Ces mots traduisent notre appel extraordinaire à la communauté. « L’attention et la compassion peuvent faire mal. […] Mais lorsque vous faites preuve d’attention et de compassion, vous ne faites pas seulement quelque chose d’extraordinaire, vous devenez quelqu’un d’extraordinaire. »
Le chemin vers le Christ
« Quand je regarde en arrière, confiait le père Brennan aux étudiants, quand je vois tous les endroits où j’ai travaillé, toutes les personnes que j’ai connues, toutes les choses que j’ai réussies à faire… j’ai le sentiment d’avoir pratiquement vidé mon seau. » Il avait profondément conscience de marcher à la rencontre du Christ ; d’être en chemin. Pour les autres et avec les autres. Il avait réfléchi à une vision porteuse d’espérance pour l’école secondaire Loyola, à laquelle il aura consacré près de quarante ans. Répondre à un appel commun à la mission, notait-il, « c’est quelque chose d’important, et nous le faisons d’une manière vraiment ordinaire… ».

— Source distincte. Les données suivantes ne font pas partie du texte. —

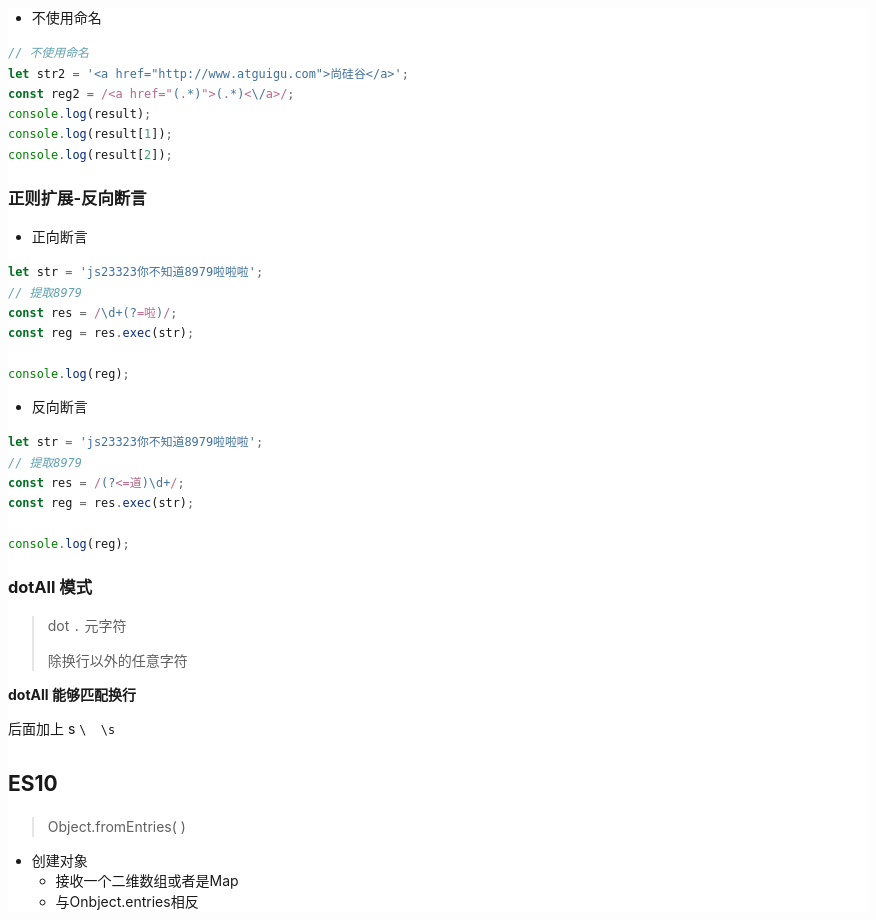 * 不使用命名

```js
// 不使用命名
let str2 = '<a href="http://www.atguigu.com">尚硅谷</a>';
const reg2 = /<a href="(.*)">(.*)<\/a>/;
console.log(result);
console.log(result[1]);
console.log(result[2]);
```



### 正则扩展-反向断言

* 正向断言

```js
let str = 'js23323你不知道8979啦啦啦';
// 提取8979
const res = /\d+(?=啦)/;
const reg = res.exec(str);

console.log(reg);
```

* 反向断言

```js
let str = 'js23323你不知道8979啦啦啦';
// 提取8979
const res = /(?<=道)\d+/;
const reg = res.exec(str);

console.log(reg);
```



### dotAll 模式

> dot  `.` 元字符   
>
> 除换行以外的任意字符

**dotAll 能够匹配换行**

后面加上 s   `\  \s`





## ES10

> Object.fromEntries( )

* 创建对象
  * 接收一个二维数组或者是Map
  * 与Onbject.entries相反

Dans votre vie, avez-vous rencontré des personnes ordinaires qui imitent le Christ ? À quels moments ordinaires avez-vous senti qu’on vous appelle ?
L’école secondaire Loyola
Fondée en 1896, l’école secondaire Loyola offre une éducation jésuite et catholique qui forme des étudiants intellectuellement compétents, religieux, aimants et engagés dans la promotion de la justice. Loyola accompagne des jeunes de tous horizons, croyances et traditions, cultive leurs talents uniques, nourrit la compassion et favorise un engagement actif dans la collectivité.